AN INVERCLYDE woman who name dropped Leonardo Di Caprio and Beyonce as she conned her family out of tens of thousands of pounds in a bogus Hollywood actress scam has been told to pay back the cash.
Ann Dunlop, 68, had claimed that an un-named woman whom she knew was being lined up for lucrative movie and commercial deals.
She convinced her brother David Bunton, 51, to part with thousands of pounds to help the 'perfomer' make the breakthrough.
Dunlop claimed that her friend was mingling with A-listers such as Leonardo Di Caprio and Beyonce as well as being managed by famous US entertainment executive Irving Azoff.
Dunlop, formerly of Greenock and Port Glasgow, also spun a string of lies to her sister induced her sister, Jean, and brother-in-law Steve Allan.
But despite a seemingly champagne lifestyle in London, the fraudster later asked the couple for help in paying the un-named woman's gas and council tax bills.
First offender Dunlop was found guilty last month of defrauding her family to the tune of £35,368 at Glasgow Sheriff Court.
Sheriff Kevin McCarron said: "I'm driven to the conclusion that what she was telling her family was a work of fiction worthy of every one of the screenwriters or playwrights mentioned in this case.
"It is clear she led her family down a merry dance through this episode.
"She perpetrated a pretense that was clearly false to everyone."
Dunlop's brother Mr Bunton told the court: "There was talk about meeting Beyonce and Jay Z...movies with Quentin Tarantino and Michael Keaton.
"She went to the Oscars to make various connections.
"Azoff was her manager, she met Leonardo Di Caprio and she was working on promotional activity for Chanel which would go alongside her movies."
The family were also told that the woman was set to star in a movie version of the musical Wicked, directed by Tim Burton.
Mr Bunton said that he was unaware of the figure the woman was to receive but believed it was millions.
Mr Bunton was not paid back and his suspicions rose after the woman failed to appear in a Chanel Christmas advert in 2016.
Fears further heightened after he hired a private investigator to keep tabs on the woman.
He said: "It confirmed what our fears were."

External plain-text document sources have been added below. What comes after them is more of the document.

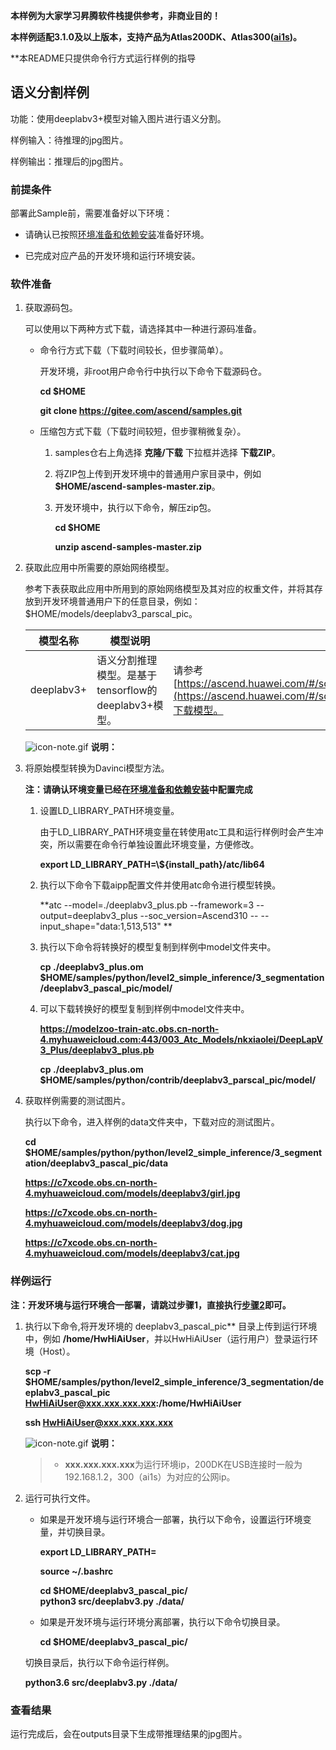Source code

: **本样例为大家学习昇腾软件栈提供参考，非商业目的！**

**本样例适配3.1.0及以上版本，支持产品为Atlas200DK、Atlas300([ai1s](https://support.huaweicloud.com/productdesc-ecs/ecs_01_0047.html#ecs_01_0047__section78423209366))。**

**本README只提供命令行方式运行样例的指导

## 语义分割样例

功能：使用deeplabv3+模型对输入图片进行语义分割。

样例输入：待推理的jpg图片。

样例输出：推理后的jpg图片。

### 前提条件

部署此Sample前，需要准备好以下环境：

- 请确认已按照[环境准备和依赖安装](https://gitee.com/ascend/samples/tree/dev/python/environment)准备好环境。

- 已完成对应产品的开发环境和运行环境安装。

### 软件准备

1. 获取源码包。

   可以使用以下两种方式下载，请选择其中一种进行源码准备。

    - 命令行方式下载（下载时间较长，但步骤简单）。

        开发环境，非root用户命令行中执行以下命令下载源码仓。

       **cd $HOME**

       **git clone https://gitee.com/ascend/samples.git**

    - 压缩包方式下载（下载时间较短，但步骤稍微复杂）。

        1. samples仓右上角选择 **克隆/下载** 下拉框并选择 **下载ZIP**。

        2. 将ZIP包上传到开发环境中的普通用户家目录中，例如 **$HOME/ascend-samples-master.zip**。

        3. 开发环境中，执行以下命令，解压zip包。

            **cd $HOME**

            **unzip ascend-samples-master.zip**

2. 获取此应用中所需要的原始网络模型。

    参考下表获取此应用中所用到的原始网络模型及其对应的权重文件，并将其存放到开发环境普通用户下的任意目录，例如：$HOME/models/deeplabv3_parscal_pic。

    |  **模型名称**  |  **模型说明**  |  **模型下载路径**  |
    |---|---|---|
    | deeplabv3+ | 语义分割推理模型。是基于tensorflow的deeplabv3+模型。 | 请参考[https://ascend.huawei.com/#/software/modelzoo/detail/1/859d642560f84e1ebf0808b7e7cc816f](https://ascend.huawei.com/#/software/modelzoo/detail/1/859d642560f84e1ebf0808b7e7cc816f)下载模型。 |

    ![](https://images.gitee.com/uploads/images/2020/1106/160652_6146f6a4_5395865.gif "icon-note.gif") **说明：**  

    > 

3. 将原始模型转换为Davinci模型方法。
   
    **注：请确认环境变量已经在[环境准备和依赖安装](https://gitee.com/ascend/samples/tree/dev/python/environment)中配置完成**

    1. 设置LD_LIBRARY_PATH环境变量。

        由于LD_LIBRARY_PATH环境变量在转使用atc工具和运行样例时会产生冲突，所以需要在命令行单独设置此环境变量，方便修改。

        **export LD_LIBRARY_PATH=\\${install_path}/atc/lib64**  

    2. 执行以下命令下载aipp配置文件并使用atc命令进行模型转换。

        **atc --model=./deeplabv3_plus.pb --framework=3 --output=deeplabv3_plus --soc_version=Ascend310 -- --input_shape="data:1,513,513" **

    3. 执行以下命令将转换好的模型复制到样例中model文件夹中。

        **cp ./deeplabv3_plus.om $HOME/samples/python/level2_simple_inference/3_segmentation/deeplabv3_pascal_pic/model/**
    

    4. 可以下载转换好的模型复制到样例中model文件夹中。

        **https://modelzoo-train-atc.obs.cn-north-4.myhuaweicloud.com:443/003_Atc_Models/nkxiaolei/DeepLapV3_Plus/deeplabv3_plus.pb**

        **cp ./deeplabv3_plus.om $HOME/samples/python/contrib/deeplabv3_parscal_pic/model/**

4. 获取样例需要的测试图片。

    执行以下命令，进入样例的data文件夹中，下载对应的测试图片。

    **cd $HOME/samples/python/python/level2_simple_inference/3_segmentation/deeplabv3_pascal_pic/data**

    **https://c7xcode.obs.cn-north-4.myhuaweicloud.com/models/deeplabv3/girl.jpg**

    **https://c7xcode.obs.cn-north-4.myhuaweicloud.com/models/deeplabv3/dog.jpg**    
    
    **https://c7xcode.obs.cn-north-4.myhuaweicloud.com/models/deeplabv3/cat.jpg**    



### 样例运行

**注：开发环境与运行环境合一部署，请跳过步骤1，直接执行[步骤2](#step_2)即可。**   

1. 执行以下命令,将开发环境的 deeplabv3_pascal_pic** 目录上传到运行环境中，例如 **/home/HwHiAiUser**，并以HwHiAiUser（运行用户）登录运行环境（Host）。

    **scp -r $HOME/samples/python/level2_simple_inference/3_segmentation/deeplabv3_pascal_pic  HwHiAiUser@xxx.xxx.xxx.xxx:/home/HwHiAiUser**

    **ssh HwHiAiUser@xxx.xxx.xxx.xxx**    

    ![](https://images.gitee.com/uploads/images/2020/1106/160652_6146f6a4_5395865.gif "icon-note.gif") **说明：**  

    > - **xxx.xxx.xxx.xxx**为运行环境ip，200DK在USB连接时一般为192.168.1.2，300（ai1s）为对应的公网ip。

2. <a name="step_2"></a>运行可执行文件。

    - 如果是开发环境与运行环境合一部署，执行以下命令，设置运行环境变量，并切换目录。

      **export LD_LIBRARY_PATH=**

      **source ~/.bashrc**
      
      **cd $HOME/deeplabv3_pascal_pic/**     
         **python3 src/deeplabv3.py ./data/** 

    - 如果是开发环境与运行环境分离部署，执行以下命令切换目录。
    
      **cd $HOME/deeplabv3_pascal_pic/**      

    切换目录后，执行以下命令运行样例。

    **python3.6 src/deeplabv3.py ./data/**
### 查看结果

运行完成后，会在outputs目录下生成带推理结果的jpg图片。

Mr Bunton met his sister in a London pub in 2017 but did not receive a satisfactory answer as to why he had not been paid back.
Asked what he knew of the woman's acting career, he replied: "From internet searching, there was no career to my knowledge."

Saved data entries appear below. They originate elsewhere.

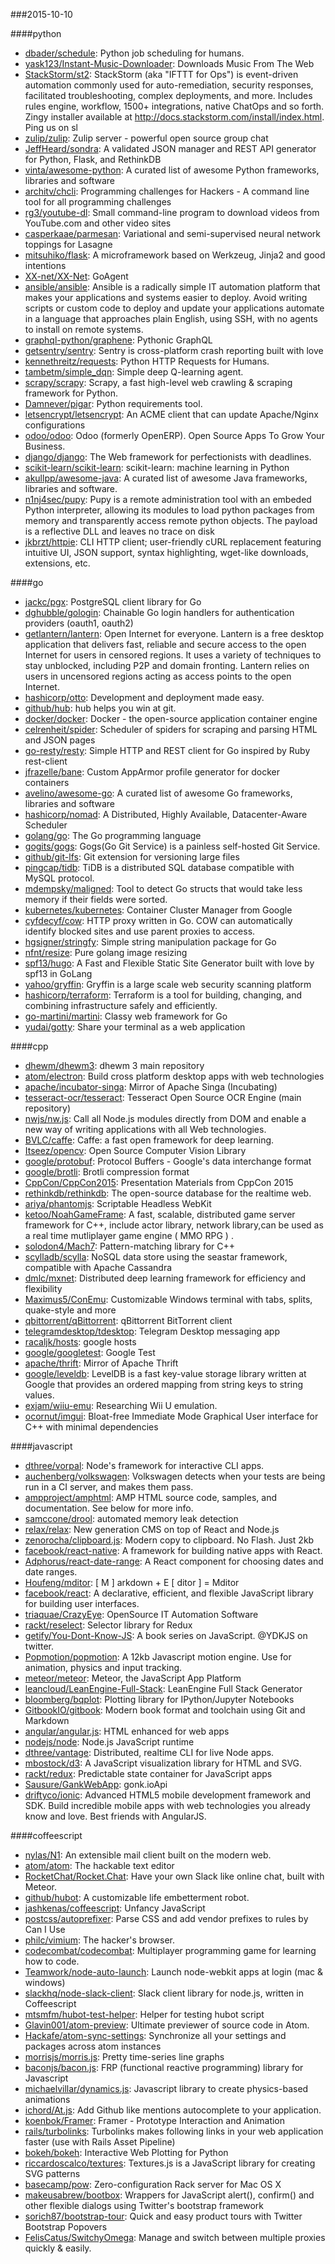 ###2015-10-10

####python
* [dbader/schedule](https://github.com/dbader/schedule): Python job scheduling for humans.
* [yask123/Instant-Music-Downloader](https://github.com/yask123/Instant-Music-Downloader): Downloads Music From The Web
* [StackStorm/st2](https://github.com/StackStorm/st2): StackStorm (aka "IFTTT for Ops") is event-driven automation commonly used for auto-remediation, security responses, facilitated troubleshooting, complex deployments, and more. Includes rules engine, workflow, 1500+ integrations, native ChatOps and so forth. Zingy installer available at http://docs.stackstorm.com/install/index.html. Ping us on sl
* [zulip/zulip](https://github.com/zulip/zulip): Zulip server - powerful open source group chat
* [JeffHeard/sondra](https://github.com/JeffHeard/sondra): A validated JSON manager and REST API generator for Python, Flask, and RethinkDB
* [vinta/awesome-python](https://github.com/vinta/awesome-python): A curated list of awesome Python frameworks, libraries and software
* [architv/chcli](https://github.com/architv/chcli): Programming challenges for Hackers - A command line tool for all programming challenges
* [rg3/youtube-dl](https://github.com/rg3/youtube-dl): Small command-line program to download videos from YouTube.com and other video sites
* [casperkaae/parmesan](https://github.com/casperkaae/parmesan): Variational and semi-supervised neural network toppings for Lasagne
* [mitsuhiko/flask](https://github.com/mitsuhiko/flask): A microframework based on Werkzeug, Jinja2 and good intentions
* [XX-net/XX-Net](https://github.com/XX-net/XX-Net):  GoAgent
* [ansible/ansible](https://github.com/ansible/ansible): Ansible is a radically simple IT automation platform that makes your applications and systems easier to deploy. Avoid writing scripts or custom code to deploy and update your applications automate in a language that approaches plain English, using SSH, with no agents to install on remote systems.
* [graphql-python/graphene](https://github.com/graphql-python/graphene): Pythonic GraphQL
* [getsentry/sentry](https://github.com/getsentry/sentry): Sentry is cross-platform crash reporting built with love
* [kennethreitz/requests](https://github.com/kennethreitz/requests): Python HTTP Requests for Humans.
* [tambetm/simple_dqn](https://github.com/tambetm/simple_dqn): Simple deep Q-learning agent.
* [scrapy/scrapy](https://github.com/scrapy/scrapy): Scrapy, a fast high-level web crawling & scraping framework for Python.
* [Damnever/pigar](https://github.com/Damnever/pigar): Python requirements tool.
* [letsencrypt/letsencrypt](https://github.com/letsencrypt/letsencrypt): An ACME client that can update Apache/Nginx configurations
* [odoo/odoo](https://github.com/odoo/odoo): Odoo (formerly OpenERP). Open Source Apps To Grow Your Business.
* [django/django](https://github.com/django/django): The Web framework for perfectionists with deadlines.
* [scikit-learn/scikit-learn](https://github.com/scikit-learn/scikit-learn): scikit-learn: machine learning in Python
* [akullpp/awesome-java](https://github.com/akullpp/awesome-java): A curated list of awesome Java frameworks, libraries and software.
* [n1nj4sec/pupy](https://github.com/n1nj4sec/pupy): Pupy is a remote administration tool with an embeded Python interpreter, allowing its modules to load python packages from memory and transparently access remote python objects. The payload is a reflective DLL and leaves no trace on disk
* [jkbrzt/httpie](https://github.com/jkbrzt/httpie): CLI HTTP client; user-friendly cURL replacement featuring intuitive UI, JSON support, syntax highlighting, wget-like downloads, extensions, etc.

####go
* [jackc/pgx](https://github.com/jackc/pgx): PostgreSQL client library for Go
* [dghubble/gologin](https://github.com/dghubble/gologin): Chainable Go login handlers for authentication providers (oauth1, oauth2)
* [getlantern/lantern](https://github.com/getlantern/lantern): Open Internet for everyone. Lantern is a free desktop application that delivers fast, reliable and secure access to the open Internet for users in censored regions. It uses a variety of techniques to stay unblocked, including P2P and domain fronting. Lantern relies on users in uncensored regions acting as access points to the open Internet.
* [hashicorp/otto](https://github.com/hashicorp/otto): Development and deployment made easy.
* [github/hub](https://github.com/github/hub): hub helps you win at git.
* [docker/docker](https://github.com/docker/docker): Docker - the open-source application container engine
* [celrenheit/spider](https://github.com/celrenheit/spider): Scheduler of spiders for scraping and parsing HTML and JSON pages
* [go-resty/resty](https://github.com/go-resty/resty): Simple HTTP and REST client for Go inspired by Ruby rest-client
* [jfrazelle/bane](https://github.com/jfrazelle/bane): Custom AppArmor profile generator for docker containers
* [avelino/awesome-go](https://github.com/avelino/awesome-go): A curated list of awesome Go frameworks, libraries and software
* [hashicorp/nomad](https://github.com/hashicorp/nomad): A Distributed, Highly Available, Datacenter-Aware Scheduler
* [golang/go](https://github.com/golang/go): The Go programming language
* [gogits/gogs](https://github.com/gogits/gogs): Gogs(Go Git Service) is a painless self-hosted Git Service.
* [github/git-lfs](https://github.com/github/git-lfs): Git extension for versioning large files
* [pingcap/tidb](https://github.com/pingcap/tidb): TiDB is a distributed SQL database compatible with MySQL protocol.
* [mdempsky/maligned](https://github.com/mdempsky/maligned): Tool to detect Go structs that would take less memory if their fields were sorted.
* [kubernetes/kubernetes](https://github.com/kubernetes/kubernetes): Container Cluster Manager from Google
* [cyfdecyf/cow](https://github.com/cyfdecyf/cow): HTTP proxy written in Go. COW can automatically identify blocked sites and use parent proxies to access.
* [hgsigner/stringfy](https://github.com/hgsigner/stringfy): Simple string manipulation package for Go
* [nfnt/resize](https://github.com/nfnt/resize): Pure golang image resizing
* [spf13/hugo](https://github.com/spf13/hugo): A Fast and Flexible Static Site Generator built with love by spf13 in GoLang
* [yahoo/gryffin](https://github.com/yahoo/gryffin): Gryffin is a large scale web security scanning platform
* [hashicorp/terraform](https://github.com/hashicorp/terraform): Terraform is a tool for building, changing, and combining infrastructure safely and efficiently.
* [go-martini/martini](https://github.com/go-martini/martini): Classy web framework for Go
* [yudai/gotty](https://github.com/yudai/gotty): Share your terminal as a web application

####cpp
* [dhewm/dhewm3](https://github.com/dhewm/dhewm3): dhewm 3 main repository
* [atom/electron](https://github.com/atom/electron): Build cross platform desktop apps with web technologies
* [apache/incubator-singa](https://github.com/apache/incubator-singa): Mirror of Apache Singa (Incubating)
* [tesseract-ocr/tesseract](https://github.com/tesseract-ocr/tesseract): Tesseract Open Source OCR Engine (main repository)
* [nwjs/nw.js](https://github.com/nwjs/nw.js): Call all Node.js modules directly from DOM and enable a new way of writing applications with all Web technologies.
* [BVLC/caffe](https://github.com/BVLC/caffe): Caffe: a fast open framework for deep learning.
* [Itseez/opencv](https://github.com/Itseez/opencv): Open Source Computer Vision Library
* [google/protobuf](https://github.com/google/protobuf): Protocol Buffers - Google's data interchange format
* [google/brotli](https://github.com/google/brotli): Brotli compression format
* [CppCon/CppCon2015](https://github.com/CppCon/CppCon2015): Presentation Materials from CppCon 2015
* [rethinkdb/rethinkdb](https://github.com/rethinkdb/rethinkdb): The open-source database for the realtime web.
* [ariya/phantomjs](https://github.com/ariya/phantomjs): Scriptable Headless WebKit
* [ketoo/NoahGameFrame](https://github.com/ketoo/NoahGameFrame): A fast, scalable, distributed game server framework for C++, include actor library, network library,can be used as a real time mutliplayer game engine ( MMO RPG ) .
* [solodon4/Mach7](https://github.com/solodon4/Mach7): Pattern-matching library for C++
* [scylladb/scylla](https://github.com/scylladb/scylla): NoSQL data store using the seastar framework, compatible with Apache Cassandra
* [dmlc/mxnet](https://github.com/dmlc/mxnet): Distributed deep learning framework for efficiency and flexibility
* [Maximus5/ConEmu](https://github.com/Maximus5/ConEmu): Customizable Windows terminal with tabs, splits, quake-style and more
* [qbittorrent/qBittorrent](https://github.com/qbittorrent/qBittorrent): qBittorrent BitTorrent client
* [telegramdesktop/tdesktop](https://github.com/telegramdesktop/tdesktop): Telegram Desktop messaging app
* [racaljk/hosts](https://github.com/racaljk/hosts): google hosts
* [google/googletest](https://github.com/google/googletest): Google Test
* [apache/thrift](https://github.com/apache/thrift): Mirror of Apache Thrift
* [google/leveldb](https://github.com/google/leveldb): LevelDB is a fast key-value storage library written at Google that provides an ordered mapping from string keys to string values.
* [exjam/wiiu-emu](https://github.com/exjam/wiiu-emu): Researching Wii U emulation.
* [ocornut/imgui](https://github.com/ocornut/imgui): Bloat-free Immediate Mode Graphical User interface for C++ with minimal dependencies

####javascript
* [dthree/vorpal](https://github.com/dthree/vorpal): Node's framework for interactive CLI apps.
* [auchenberg/volkswagen](https://github.com/auchenberg/volkswagen): Volkswagen detects when your tests are being run in a CI server, and makes them pass.
* [ampproject/amphtml](https://github.com/ampproject/amphtml): AMP HTML source code, samples, and documentation. See below for more info.
* [samccone/drool](https://github.com/samccone/drool):  automated memory leak detection
* [relax/relax](https://github.com/relax/relax): New generation CMS on top of React and Node.js
* [zenorocha/clipboard.js](https://github.com/zenorocha/clipboard.js): Modern copy to clipboard. No Flash. Just 2kb
* [facebook/react-native](https://github.com/facebook/react-native): A framework for building native apps with React.
* [Adphorus/react-date-range](https://github.com/Adphorus/react-date-range): A React component for choosing dates and date ranges.
* [Houfeng/mditor](https://github.com/Houfeng/mditor): [ M ] arkdown + E [ ditor ] = Mditor
* [facebook/react](https://github.com/facebook/react): A declarative, efficient, and flexible JavaScript library for building user interfaces.
* [triaquae/CrazyEye](https://github.com/triaquae/CrazyEye): OpenSource IT Automation Software
* [rackt/reselect](https://github.com/rackt/reselect): Selector library for Redux
* [getify/You-Dont-Know-JS](https://github.com/getify/You-Dont-Know-JS): A book series on JavaScript. @YDKJS on twitter.
* [Popmotion/popmotion](https://github.com/Popmotion/popmotion): A 12kb Javascript motion engine. Use for animation, physics and input tracking.
* [meteor/meteor](https://github.com/meteor/meteor): Meteor, the JavaScript App Platform
* [leancloud/LeanEngine-Full-Stack](https://github.com/leancloud/LeanEngine-Full-Stack): LeanEngine Full Stack Generator
* [bloomberg/bqplot](https://github.com/bloomberg/bqplot): Plotting library for IPython/Jupyter Notebooks
* [GitbookIO/gitbook](https://github.com/GitbookIO/gitbook): Modern book format and toolchain using Git and Markdown
* [angular/angular.js](https://github.com/angular/angular.js): HTML enhanced for web apps
* [nodejs/node](https://github.com/nodejs/node): Node.js JavaScript runtime
* [dthree/vantage](https://github.com/dthree/vantage): Distributed, realtime CLI for live Node apps.
* [mbostock/d3](https://github.com/mbostock/d3): A JavaScript visualization library for HTML and SVG.
* [rackt/redux](https://github.com/rackt/redux): Predictable state container for JavaScript apps
* [Sausure/GankWebApp](https://github.com/Sausure/GankWebApp): gonk.ioApi
* [driftyco/ionic](https://github.com/driftyco/ionic): Advanced HTML5 mobile development framework and SDK. Build incredible mobile apps with web technologies you already know and love. Best friends with AngularJS.

####coffeescript
* [nylas/N1](https://github.com/nylas/N1): An extensible mail client built on the modern web.
* [atom/atom](https://github.com/atom/atom): The hackable text editor
* [RocketChat/Rocket.Chat](https://github.com/RocketChat/Rocket.Chat): Have your own Slack like online chat, built with Meteor.
* [github/hubot](https://github.com/github/hubot): A customizable life embetterment robot.
* [jashkenas/coffeescript](https://github.com/jashkenas/coffeescript): Unfancy JavaScript
* [postcss/autoprefixer](https://github.com/postcss/autoprefixer): Parse CSS and add vendor prefixes to rules by Can I Use
* [philc/vimium](https://github.com/philc/vimium): The hacker's browser.
* [codecombat/codecombat](https://github.com/codecombat/codecombat): Multiplayer programming game for learning how to code.
* [Teamwork/node-auto-launch](https://github.com/Teamwork/node-auto-launch): Launch node-webkit apps at login (mac & windows)
* [slackhq/node-slack-client](https://github.com/slackhq/node-slack-client): Slack client library for node.js, written in Coffeescript
* [mtsmfm/hubot-test-helper](https://github.com/mtsmfm/hubot-test-helper): Helper for testing hubot script
* [Glavin001/atom-preview](https://github.com/Glavin001/atom-preview): Ultimate previewer of source code in Atom.
* [Hackafe/atom-sync-settings](https://github.com/Hackafe/atom-sync-settings): Synchronize all your settings and packages across atom instances
* [morrisjs/morris.js](https://github.com/morrisjs/morris.js): Pretty time-series line graphs
* [baconjs/bacon.js](https://github.com/baconjs/bacon.js): FRP (functional reactive programming) library for Javascript
* [michaelvillar/dynamics.js](https://github.com/michaelvillar/dynamics.js): Javascript library to create physics-based animations
* [ichord/At.js](https://github.com/ichord/At.js): Add Github like mentions autocomplete to your application.
* [koenbok/Framer](https://github.com/koenbok/Framer): Framer - Prototype Interaction and Animation
* [rails/turbolinks](https://github.com/rails/turbolinks): Turbolinks makes following links in your web application faster (use with Rails Asset Pipeline)
* [bokeh/bokeh](https://github.com/bokeh/bokeh): Interactive Web Plotting for Python
* [riccardoscalco/textures](https://github.com/riccardoscalco/textures): Textures.js is a JavaScript library for creating SVG patterns
* [basecamp/pow](https://github.com/basecamp/pow): Zero-configuration Rack server for Mac OS X
* [makeusabrew/bootbox](https://github.com/makeusabrew/bootbox): Wrappers for JavaScript alert(), confirm() and other flexible dialogs using Twitter's bootstrap framework
* [sorich87/bootstrap-tour](https://github.com/sorich87/bootstrap-tour): Quick and easy product tours with Twitter Bootstrap Popovers
* [FelisCatus/SwitchyOmega](https://github.com/FelisCatus/SwitchyOmega): Manage and switch between multiple proxies quickly & easily.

Dunlop's brother-in-law Steven Allan, 66, claimed he was under the impression Dunlop and the woman were living a 'movie type of lifestyle in London'.
He said: "I had never seen so many bottles of champagne...the champagne was on tap there."
He later paid for Dunlop's £600 gas bill in November 2016 before transferring £1,000 of his overdraft to her as 'she said she didn't have enough money'.
Mr Allan added: "The explanation was there was a large sum of money in Coutts Bank but it was put in an investment fund and it was not available immediately but it would be sorted out."
Mr Allan stated that he was later told by Dunlop that Tim Burton had collected the woman's bank cards and put them in a safe.
Asked about his relationship with his wife's family before the bank transfers, Mr Allan replied: "I thought I had married into the Waltons...I didn't know I had actually married into the Dingles."
Dunlop told the court that the woman is to appear on a US TV show, of which she has filmed one episode of so far.
Kevin Banks, defending, asked if Dunlop and the woman want to pay the money back.
She said: "Yes, as she is still due money from the film."
Asked why the woman was not at court to come to her rescue, Dunlop said: "I didn't want her to come.
"My husband has to have someone at home but I didn't want to put her through this - what can she say that I can't?"
Sheriff McCarron deferred sentence for 12 months and told Dunlop to pay back the cash to her family.